English edit

Noun edit

buddy cop (plural buddy cops)

  1. (chiefly attributively) A film and television genre with plots involving two people of very different and conflicting personalities who are forced to work together to solve a crime and/or defeat criminals, sometimes learning from each other in the process; (non-attributively) one of the two characters.
    • 2006, Howard Hughes, “Criminal Record: An Introduction to Crime Movies”, in Crime Wave: The Filmgoers’ Guide to the Great Crime Movies, London, New York, N.Y.: I.B. Tauris, →ISBN, page xxi:
      Buddy cop movies were raised to an art form in the eighties.

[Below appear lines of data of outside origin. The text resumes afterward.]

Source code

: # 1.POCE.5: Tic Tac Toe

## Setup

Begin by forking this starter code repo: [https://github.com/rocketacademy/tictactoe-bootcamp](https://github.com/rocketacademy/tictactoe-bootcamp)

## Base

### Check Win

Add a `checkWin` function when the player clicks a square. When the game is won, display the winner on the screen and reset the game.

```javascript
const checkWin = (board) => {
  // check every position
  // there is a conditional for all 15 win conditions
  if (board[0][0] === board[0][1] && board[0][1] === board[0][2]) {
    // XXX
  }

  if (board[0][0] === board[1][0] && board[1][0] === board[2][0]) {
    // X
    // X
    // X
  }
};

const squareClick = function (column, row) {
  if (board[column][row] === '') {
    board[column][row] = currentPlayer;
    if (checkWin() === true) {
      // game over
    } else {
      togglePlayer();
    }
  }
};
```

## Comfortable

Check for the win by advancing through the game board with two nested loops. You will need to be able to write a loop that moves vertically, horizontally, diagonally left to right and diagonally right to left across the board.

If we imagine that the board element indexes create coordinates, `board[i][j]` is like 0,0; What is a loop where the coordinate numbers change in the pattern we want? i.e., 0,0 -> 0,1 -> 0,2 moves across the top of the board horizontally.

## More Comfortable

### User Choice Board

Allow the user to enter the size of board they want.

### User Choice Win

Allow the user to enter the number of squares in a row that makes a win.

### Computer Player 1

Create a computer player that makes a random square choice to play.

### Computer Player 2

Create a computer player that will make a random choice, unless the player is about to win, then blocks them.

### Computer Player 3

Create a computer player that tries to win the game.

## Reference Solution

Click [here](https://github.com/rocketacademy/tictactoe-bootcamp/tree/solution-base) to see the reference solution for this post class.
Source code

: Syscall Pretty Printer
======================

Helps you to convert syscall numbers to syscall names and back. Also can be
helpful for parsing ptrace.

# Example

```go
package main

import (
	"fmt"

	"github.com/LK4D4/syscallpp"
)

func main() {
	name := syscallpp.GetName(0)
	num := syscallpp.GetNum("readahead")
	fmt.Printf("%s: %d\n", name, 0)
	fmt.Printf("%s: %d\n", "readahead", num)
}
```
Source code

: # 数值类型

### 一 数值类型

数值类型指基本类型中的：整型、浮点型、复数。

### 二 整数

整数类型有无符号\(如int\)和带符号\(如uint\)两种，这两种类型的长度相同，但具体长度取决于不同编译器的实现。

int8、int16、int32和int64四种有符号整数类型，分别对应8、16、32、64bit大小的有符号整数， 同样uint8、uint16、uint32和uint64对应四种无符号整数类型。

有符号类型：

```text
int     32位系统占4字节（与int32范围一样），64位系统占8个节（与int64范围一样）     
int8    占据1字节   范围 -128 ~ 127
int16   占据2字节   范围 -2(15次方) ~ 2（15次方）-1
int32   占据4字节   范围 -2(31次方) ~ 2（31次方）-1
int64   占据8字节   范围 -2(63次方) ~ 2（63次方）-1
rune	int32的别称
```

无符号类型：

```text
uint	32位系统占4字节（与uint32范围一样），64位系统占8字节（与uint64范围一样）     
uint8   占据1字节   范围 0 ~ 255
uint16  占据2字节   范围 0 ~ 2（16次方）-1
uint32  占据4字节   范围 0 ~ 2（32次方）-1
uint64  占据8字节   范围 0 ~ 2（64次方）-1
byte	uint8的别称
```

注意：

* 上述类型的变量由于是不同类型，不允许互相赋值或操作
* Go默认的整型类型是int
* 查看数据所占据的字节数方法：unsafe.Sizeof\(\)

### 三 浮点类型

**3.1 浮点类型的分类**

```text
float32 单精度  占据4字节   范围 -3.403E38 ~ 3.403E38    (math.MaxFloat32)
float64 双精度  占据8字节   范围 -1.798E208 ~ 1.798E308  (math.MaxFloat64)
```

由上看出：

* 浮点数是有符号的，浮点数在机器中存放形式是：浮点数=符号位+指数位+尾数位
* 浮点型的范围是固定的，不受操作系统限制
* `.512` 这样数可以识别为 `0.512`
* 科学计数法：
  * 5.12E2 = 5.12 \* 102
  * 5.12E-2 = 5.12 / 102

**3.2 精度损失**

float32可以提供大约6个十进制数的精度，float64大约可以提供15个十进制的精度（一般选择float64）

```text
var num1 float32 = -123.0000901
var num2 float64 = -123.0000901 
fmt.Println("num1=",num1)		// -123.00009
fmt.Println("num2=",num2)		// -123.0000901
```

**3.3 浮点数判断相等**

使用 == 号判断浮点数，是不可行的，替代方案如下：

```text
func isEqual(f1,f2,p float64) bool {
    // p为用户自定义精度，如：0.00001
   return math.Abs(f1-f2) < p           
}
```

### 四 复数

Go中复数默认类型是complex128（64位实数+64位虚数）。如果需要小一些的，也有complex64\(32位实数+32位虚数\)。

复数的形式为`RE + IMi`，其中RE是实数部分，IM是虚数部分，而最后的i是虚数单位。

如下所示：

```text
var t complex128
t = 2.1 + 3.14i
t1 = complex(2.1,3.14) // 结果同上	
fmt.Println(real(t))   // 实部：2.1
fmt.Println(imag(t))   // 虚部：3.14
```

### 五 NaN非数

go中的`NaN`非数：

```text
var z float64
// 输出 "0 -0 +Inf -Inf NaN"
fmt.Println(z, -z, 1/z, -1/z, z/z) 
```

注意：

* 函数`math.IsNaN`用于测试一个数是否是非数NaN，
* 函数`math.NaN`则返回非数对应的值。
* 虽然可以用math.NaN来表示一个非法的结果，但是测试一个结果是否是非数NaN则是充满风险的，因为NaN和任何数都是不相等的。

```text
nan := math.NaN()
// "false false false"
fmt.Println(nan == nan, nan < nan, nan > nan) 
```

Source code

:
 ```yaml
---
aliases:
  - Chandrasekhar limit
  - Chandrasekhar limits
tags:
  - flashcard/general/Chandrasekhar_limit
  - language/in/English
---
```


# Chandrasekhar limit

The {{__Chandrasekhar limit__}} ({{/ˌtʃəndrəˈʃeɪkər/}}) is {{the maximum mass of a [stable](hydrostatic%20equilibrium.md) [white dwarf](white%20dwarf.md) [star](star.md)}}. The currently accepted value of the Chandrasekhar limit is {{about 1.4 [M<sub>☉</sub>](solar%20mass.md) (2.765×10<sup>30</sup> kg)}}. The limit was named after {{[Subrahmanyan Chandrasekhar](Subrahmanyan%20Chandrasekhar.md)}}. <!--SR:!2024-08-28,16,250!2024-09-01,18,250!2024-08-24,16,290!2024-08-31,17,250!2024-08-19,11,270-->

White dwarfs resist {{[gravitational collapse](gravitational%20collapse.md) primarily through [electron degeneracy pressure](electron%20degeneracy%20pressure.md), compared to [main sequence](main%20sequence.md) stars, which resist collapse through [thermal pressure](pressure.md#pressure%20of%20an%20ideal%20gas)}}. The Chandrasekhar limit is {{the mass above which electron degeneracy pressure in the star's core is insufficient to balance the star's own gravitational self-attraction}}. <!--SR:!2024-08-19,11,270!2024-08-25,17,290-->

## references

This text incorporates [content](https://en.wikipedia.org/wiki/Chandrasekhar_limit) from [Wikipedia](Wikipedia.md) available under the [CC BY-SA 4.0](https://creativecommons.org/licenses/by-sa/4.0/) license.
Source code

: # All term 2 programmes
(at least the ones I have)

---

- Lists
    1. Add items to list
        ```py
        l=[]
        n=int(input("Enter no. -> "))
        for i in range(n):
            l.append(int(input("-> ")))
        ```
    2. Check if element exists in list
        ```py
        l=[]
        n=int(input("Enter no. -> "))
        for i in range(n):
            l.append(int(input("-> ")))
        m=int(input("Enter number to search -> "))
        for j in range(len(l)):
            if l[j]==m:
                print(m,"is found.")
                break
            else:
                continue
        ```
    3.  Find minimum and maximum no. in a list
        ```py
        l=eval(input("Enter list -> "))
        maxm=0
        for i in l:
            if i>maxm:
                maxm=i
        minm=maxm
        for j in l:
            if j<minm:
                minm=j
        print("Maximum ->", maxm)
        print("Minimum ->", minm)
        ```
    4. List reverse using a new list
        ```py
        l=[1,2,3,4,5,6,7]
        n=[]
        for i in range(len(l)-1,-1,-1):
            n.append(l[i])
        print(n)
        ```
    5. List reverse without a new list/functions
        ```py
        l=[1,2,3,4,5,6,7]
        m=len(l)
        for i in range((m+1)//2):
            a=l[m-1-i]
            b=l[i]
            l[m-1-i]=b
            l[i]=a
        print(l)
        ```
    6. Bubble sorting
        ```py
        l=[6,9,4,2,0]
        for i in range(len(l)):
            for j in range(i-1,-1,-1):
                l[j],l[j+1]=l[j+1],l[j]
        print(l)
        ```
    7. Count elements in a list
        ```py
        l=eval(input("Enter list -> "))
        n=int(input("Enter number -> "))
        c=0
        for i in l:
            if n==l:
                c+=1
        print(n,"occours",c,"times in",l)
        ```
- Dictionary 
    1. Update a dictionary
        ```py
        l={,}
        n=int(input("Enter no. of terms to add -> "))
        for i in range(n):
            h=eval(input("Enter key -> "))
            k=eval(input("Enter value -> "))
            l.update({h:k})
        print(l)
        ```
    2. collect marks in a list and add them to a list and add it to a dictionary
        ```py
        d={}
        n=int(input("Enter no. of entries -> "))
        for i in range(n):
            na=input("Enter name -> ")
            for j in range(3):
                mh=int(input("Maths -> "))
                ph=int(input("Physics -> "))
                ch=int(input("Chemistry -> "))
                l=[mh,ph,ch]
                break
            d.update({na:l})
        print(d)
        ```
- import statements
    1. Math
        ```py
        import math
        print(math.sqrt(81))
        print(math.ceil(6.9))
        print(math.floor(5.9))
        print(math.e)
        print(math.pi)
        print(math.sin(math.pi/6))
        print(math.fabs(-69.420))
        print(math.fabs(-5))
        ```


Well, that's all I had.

    • 2012, Katrina Hill, Action Movie Freak, Penguin, →ISBN:
      With a long pedigree of heroic duos that can be traced back to Holmes and Watson, the original buddy cops, this genre of films tends to be more focused on inter-character chemistry than it is on big explosions or drawn-out fistfights.
    • 2015, Jeffrey A. Brown, Beyond Bombshells: The New Action Heroine in Popular Culture, University Press of Mississippi, →ISBN:
      Thus buddy-cop films exemplified a finding of common ground between reckless, suicidal cops and responsible family cops (Lethal Weapon), between fast-talking convicts and tough, world-weary detectives (48 Hours), between strict Russian police officers and boorish Chicago cops (Red Heat).

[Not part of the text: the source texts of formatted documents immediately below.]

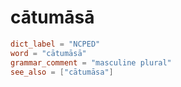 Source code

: # cātumāsā

``` toml
dict_label = "NCPED"
word = "cātumāsā"
grammar_comment = "masculine plural"
see_also = ["cātumāsa"]
```

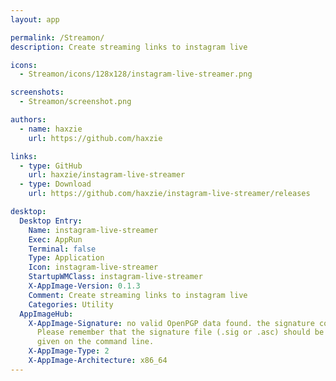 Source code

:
 ```yaml
---
layout: app

permalink: /Streamon/
description: Create streaming links to instagram live

icons:
  - Streamon/icons/128x128/instagram-live-streamer.png

screenshots:
  - Streamon/screenshot.png

authors:
  - name: haxzie
    url: https://github.com/haxzie

links:
  - type: GitHub
    url: haxzie/instagram-live-streamer
  - type: Download
    url: https://github.com/haxzie/instagram-live-streamer/releases

desktop:
  Desktop Entry:
    Name: instagram-live-streamer
    Exec: AppRun
    Terminal: false
    Type: Application
    Icon: instagram-live-streamer
    StartupWMClass: instagram-live-streamer
    X-AppImage-Version: 0.1.3
    Comment: Create streaming links to instagram live
    Categories: Utility
  AppImageHub:
    X-AppImage-Signature: no valid OpenPGP data found. the signature could not be verified.
      Please remember that the signature file (.sig or .asc) should be the first file
      given on the command line.
    X-AppImage-Type: 2
    X-AppImage-Architecture: x86_64
---
```


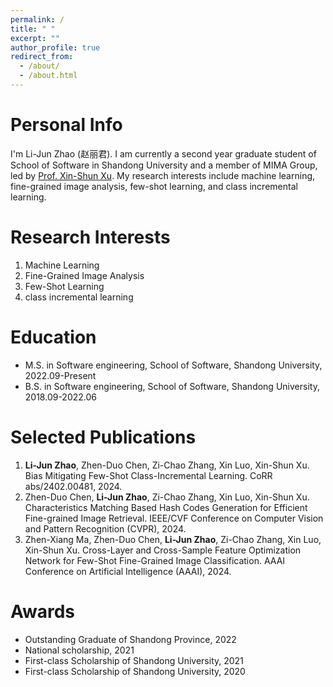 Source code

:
 ```yaml
---
permalink: /
title: " "
excerpt: ""
author_profile: true
redirect_from: 
  - /about/
  - /about.html
---
```


Personal Info
======
I'm Li-Jun Zhao (赵丽君). I am currently a second year graduate student of School of Software in Shandong University and a member of MIMA Group, led by [Prof. Xin-Shun Xu](https://faculty.sdu.edu.cn/xuxinshun/zh_CN/index.htm). My research interests include machine learning, fine-grained image analysis, few-shot learning, and class incremental learning.



Research Interests
======
1. Machine Learning
2. Fine-Grained Image Analysis
3. Few-Shot Learning
4. class incremental learning

Education
=====
* M.S. in Software engineering, School of Software, Shandong University, 2022.09-Present
* B.S. in Software engineering, School of Software, Shandong University, 2018.09-2022.06



Selected Publications
======
1. **Li-Jun Zhao**, Zhen-Duo Chen, Zi-Chao Zhang, Xin Luo, Xin-Shun Xu. Bias Mitigating Few-Shot Class-Incremental Learning. CoRR abs/2402.00481, 2024.
1. Zhen-Duo Chen, **Li-Jun Zhao**, Zi-Chao Zhang, Xin Luo, Xin-Shun Xu. Characteristics Matching Based Hash Codes Generation for Efficient Fine-grained Image Retrieval.  IEEE/CVF Conference on Computer Vision and Pattern Recognition (CVPR), 2024.
1. Zhen-Xiang Ma, Zhen-Duo Chen, **Li-Jun Zhao**, Zi-Chao Zhang, Xin Luo, Xin-Shun Xu. Cross-Layer and Cross-Sample Feature Optimization Network for Few-Shot Fine-Grained Image Classification. AAAI Conference on Artificial Intelligence (AAAI), 2024.


Awards
======
* Outstanding Graduate of Shandong Province, 2022
* National scholarship, 2021
* First-class Scholarship of Shandong University, 2021
* First-class Scholarship of Shandong University, 2020

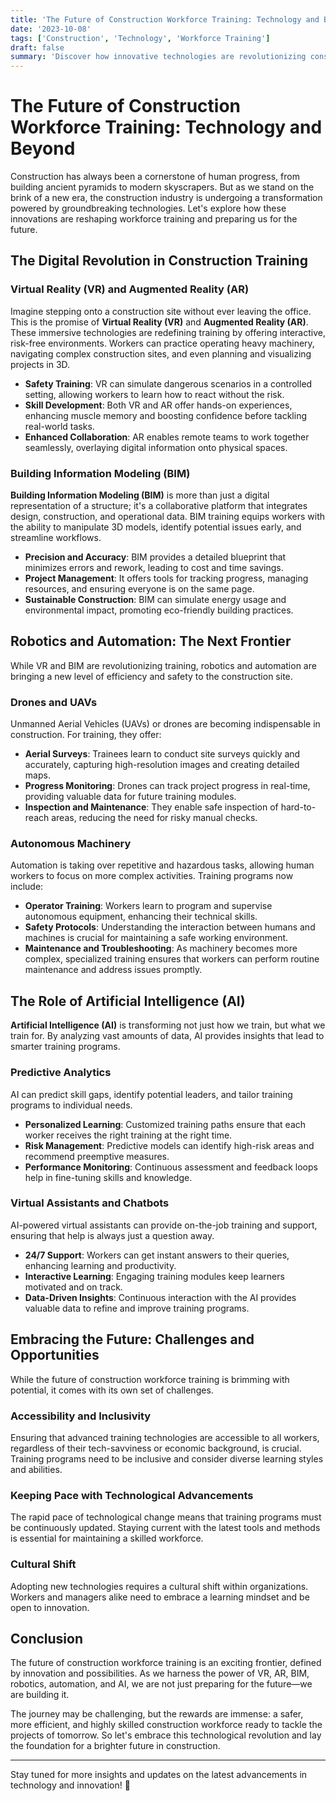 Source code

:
```yaml
---
title: 'The Future of Construction Workforce Training: Technology and Beyond'
date: '2023-10-08'
tags: ['Construction', 'Technology', 'Workforce Training']
draft: false
summary: 'Discover how innovative technologies are revolutionizing construction workforce training, making the industry safer, more efficient, and future-ready.'
---
```


# The Future of Construction Workforce Training: Technology and Beyond

Construction has always been a cornerstone of human progress, from building ancient pyramids to modern skyscrapers. But as we stand on the brink of a new era, the construction industry is undergoing a transformation powered by groundbreaking technologies. Let's explore how these innovations are reshaping workforce training and preparing us for the future.

## The Digital Revolution in Construction Training

### Virtual Reality (VR) and Augmented Reality (AR)

Imagine stepping onto a construction site without ever leaving the office. This is the promise of **Virtual Reality (VR)** and **Augmented Reality (AR)**. These immersive technologies are redefining training by offering interactive, risk-free environments. Workers can practice operating heavy machinery, navigating complex construction sites, and even planning and visualizing projects in 3D.

- **Safety Training**: VR can simulate dangerous scenarios in a controlled setting, allowing workers to learn how to react without the risk.
- **Skill Development**: Both VR and AR offer hands-on experiences, enhancing muscle memory and boosting confidence before tackling real-world tasks.
- **Enhanced Collaboration**: AR enables remote teams to work together seamlessly, overlaying digital information onto physical spaces.

### Building Information Modeling (BIM)

**Building Information Modeling (BIM)** is more than just a digital representation of a structure; it's a collaborative platform that integrates design, construction, and operational data. BIM training equips workers with the ability to manipulate 3D models, identify potential issues early, and streamline workflows.

- **Precision and Accuracy**: BIM provides a detailed blueprint that minimizes errors and rework, leading to cost and time savings.
- **Project Management**: It offers tools for tracking progress, managing resources, and ensuring everyone is on the same page.
- **Sustainable Construction**: BIM can simulate energy usage and environmental impact, promoting eco-friendly building practices.

## Robotics and Automation: The Next Frontier

While VR and BIM are revolutionizing training, robotics and automation are bringing a new level of efficiency and safety to the construction site.

### Drones and UAVs

Unmanned Aerial Vehicles (UAVs) or drones are becoming indispensable in construction. For training, they offer:

- **Aerial Surveys**: Trainees learn to conduct site surveys quickly and accurately, capturing high-resolution images and creating detailed maps.
- **Progress Monitoring**: Drones can track project progress in real-time, providing valuable data for future training modules.
- **Inspection and Maintenance**: They enable safe inspection of hard-to-reach areas, reducing the need for risky manual checks.

### Autonomous Machinery

Automation is taking over repetitive and hazardous tasks, allowing human workers to focus on more complex activities. Training programs now include:

- **Operator Training**: Workers learn to program and supervise autonomous equipment, enhancing their technical skills.
- **Safety Protocols**: Understanding the interaction between humans and machines is crucial for maintaining a safe working environment.
- **Maintenance and Troubleshooting**: As machinery becomes more complex, specialized training ensures that workers can perform routine maintenance and address issues promptly.

## The Role of Artificial Intelligence (AI)

**Artificial Intelligence (AI)** is transforming not just how we train, but what we train for. By analyzing vast amounts of data, AI provides insights that lead to smarter training programs.

### Predictive Analytics

AI can predict skill gaps, identify potential leaders, and tailor training programs to individual needs.

- **Personalized Learning**: Customized training paths ensure that each worker receives the right training at the right time.
- **Risk Management**: Predictive models can identify high-risk areas and recommend preemptive measures.
- **Performance Monitoring**: Continuous assessment and feedback loops help in fine-tuning skills and knowledge.

### Virtual Assistants and Chatbots

AI-powered virtual assistants can provide on-the-job training and support, ensuring that help is always just a question away.

- **24/7 Support**: Workers can get instant answers to their queries, enhancing learning and productivity.
- **Interactive Learning**: Engaging training modules keep learners motivated and on track.
- **Data-Driven Insights**: Continuous interaction with the AI provides valuable data to refine and improve training programs.

## Embracing the Future: Challenges and Opportunities

While the future of construction workforce training is brimming with potential, it comes with its own set of challenges.

### Accessibility and Inclusivity

Ensuring that advanced training technologies are accessible to all workers, regardless of their tech-savviness or economic background, is crucial. Training programs need to be inclusive and consider diverse learning styles and abilities.

### Keeping Pace with Technological Advancements

The rapid pace of technological change means that training programs must be continuously updated. Staying current with the latest tools and methods is essential for maintaining a skilled workforce.

### Cultural Shift

Adopting new technologies requires a cultural shift within organizations. Workers and managers alike need to embrace a learning mindset and be open to innovation.

## Conclusion

The future of construction workforce training is an exciting frontier, defined by innovation and possibilities. As we harness the power of VR, AR, BIM, robotics, automation, and AI, we are not just preparing for the future—we are building it.

The journey may be challenging, but the rewards are immense: a safer, more efficient, and highly skilled construction workforce ready to tackle the projects of tomorrow. So let's embrace this technological revolution and lay the foundation for a brighter future in construction.

---

Stay tuned for more insights and updates on the latest advancements in technology and innovation! 🚀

    • 2022, Kim Taylor-Foster, Why We Love Die Hard, Running Press, →ISBN:
      More action-heavy than other buddy cop movies, Die Hard paired the gut-punching blend of eye-popping stunts (John McClane leaping from a roof with nothing but a firehose tied around his waist) and insane violence (that close-up of the bad guy’s knees being shot to pieces) that audiences adored from the money-spinning Rambo franchise with the sparky dialogue of Beverly Hills Cop, injected a dose of satire, and wrapped it all up with a new kind of action hero.

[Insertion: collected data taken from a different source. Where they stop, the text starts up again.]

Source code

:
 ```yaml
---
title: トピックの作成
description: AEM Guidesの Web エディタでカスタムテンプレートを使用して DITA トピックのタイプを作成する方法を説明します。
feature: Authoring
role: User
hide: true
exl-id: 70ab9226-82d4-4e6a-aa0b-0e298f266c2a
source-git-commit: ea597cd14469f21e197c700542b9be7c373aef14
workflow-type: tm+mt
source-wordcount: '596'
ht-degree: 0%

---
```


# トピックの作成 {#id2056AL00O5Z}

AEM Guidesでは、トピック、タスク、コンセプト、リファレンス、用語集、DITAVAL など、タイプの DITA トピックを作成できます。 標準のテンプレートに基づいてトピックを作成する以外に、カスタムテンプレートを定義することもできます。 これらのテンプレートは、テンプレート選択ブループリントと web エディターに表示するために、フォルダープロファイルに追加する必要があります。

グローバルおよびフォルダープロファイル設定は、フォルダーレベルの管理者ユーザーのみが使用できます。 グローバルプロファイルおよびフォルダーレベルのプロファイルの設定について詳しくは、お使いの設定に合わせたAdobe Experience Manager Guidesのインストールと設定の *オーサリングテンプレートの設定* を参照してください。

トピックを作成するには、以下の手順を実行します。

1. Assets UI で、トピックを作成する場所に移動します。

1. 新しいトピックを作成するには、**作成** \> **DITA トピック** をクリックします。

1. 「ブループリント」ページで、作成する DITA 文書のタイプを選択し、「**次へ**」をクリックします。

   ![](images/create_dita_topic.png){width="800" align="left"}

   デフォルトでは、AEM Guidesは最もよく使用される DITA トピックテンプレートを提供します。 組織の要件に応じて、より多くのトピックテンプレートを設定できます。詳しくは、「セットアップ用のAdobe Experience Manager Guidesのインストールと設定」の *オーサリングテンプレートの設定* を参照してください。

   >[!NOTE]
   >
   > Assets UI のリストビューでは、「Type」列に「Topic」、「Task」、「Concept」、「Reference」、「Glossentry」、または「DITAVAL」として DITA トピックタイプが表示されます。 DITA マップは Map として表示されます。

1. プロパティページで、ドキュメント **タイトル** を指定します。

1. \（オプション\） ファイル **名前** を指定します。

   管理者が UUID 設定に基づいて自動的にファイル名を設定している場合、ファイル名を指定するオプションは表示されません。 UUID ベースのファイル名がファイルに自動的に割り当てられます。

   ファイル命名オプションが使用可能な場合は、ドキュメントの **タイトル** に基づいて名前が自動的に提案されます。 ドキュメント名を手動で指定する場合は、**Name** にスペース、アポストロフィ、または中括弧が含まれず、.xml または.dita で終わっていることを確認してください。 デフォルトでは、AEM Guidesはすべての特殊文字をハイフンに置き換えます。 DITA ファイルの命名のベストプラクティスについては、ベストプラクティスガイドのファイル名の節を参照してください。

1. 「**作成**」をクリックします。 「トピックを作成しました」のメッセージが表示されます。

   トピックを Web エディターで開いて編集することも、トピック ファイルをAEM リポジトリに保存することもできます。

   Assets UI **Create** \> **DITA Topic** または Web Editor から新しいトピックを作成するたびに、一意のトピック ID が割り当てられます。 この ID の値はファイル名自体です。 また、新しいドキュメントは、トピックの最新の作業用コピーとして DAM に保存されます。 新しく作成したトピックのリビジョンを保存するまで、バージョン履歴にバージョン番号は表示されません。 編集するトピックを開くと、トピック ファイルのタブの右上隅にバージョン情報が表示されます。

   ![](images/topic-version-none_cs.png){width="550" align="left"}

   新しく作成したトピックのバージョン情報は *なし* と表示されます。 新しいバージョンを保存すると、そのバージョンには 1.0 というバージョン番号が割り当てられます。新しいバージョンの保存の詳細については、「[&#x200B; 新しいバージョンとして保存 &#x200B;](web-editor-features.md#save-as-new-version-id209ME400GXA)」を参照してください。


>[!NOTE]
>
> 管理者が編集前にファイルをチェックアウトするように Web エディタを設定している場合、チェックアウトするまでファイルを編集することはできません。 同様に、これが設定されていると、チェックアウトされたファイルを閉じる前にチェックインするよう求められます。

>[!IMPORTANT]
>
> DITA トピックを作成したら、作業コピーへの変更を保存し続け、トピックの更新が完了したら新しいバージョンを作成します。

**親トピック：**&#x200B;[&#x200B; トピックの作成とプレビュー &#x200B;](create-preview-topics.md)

    • 2023, Racheal Harris, “Masculinity and the Buddy Cop Film”, in Steven Gerrard, Renée Middlemost, editors, Gender and Action Films 1980-2000: Beauty in Motion (Emerald Studies in Popular Culture and Gender), Emerald Publishing Limited, →ISBN, page 53:
      By applying elements of Joseph Campbell’s philosophy of the heroes’ journey (2008) and Jung’s archetypes (Miller & Chodorow, 2004) of the hero, the mother, the sage and the child, this chapter will explore the hero’s journey, with a specific focus on how younger partners in the buddy cop narrative transcend from boys to men, and how masculinity is defined within this space through the lens of their peer relationships.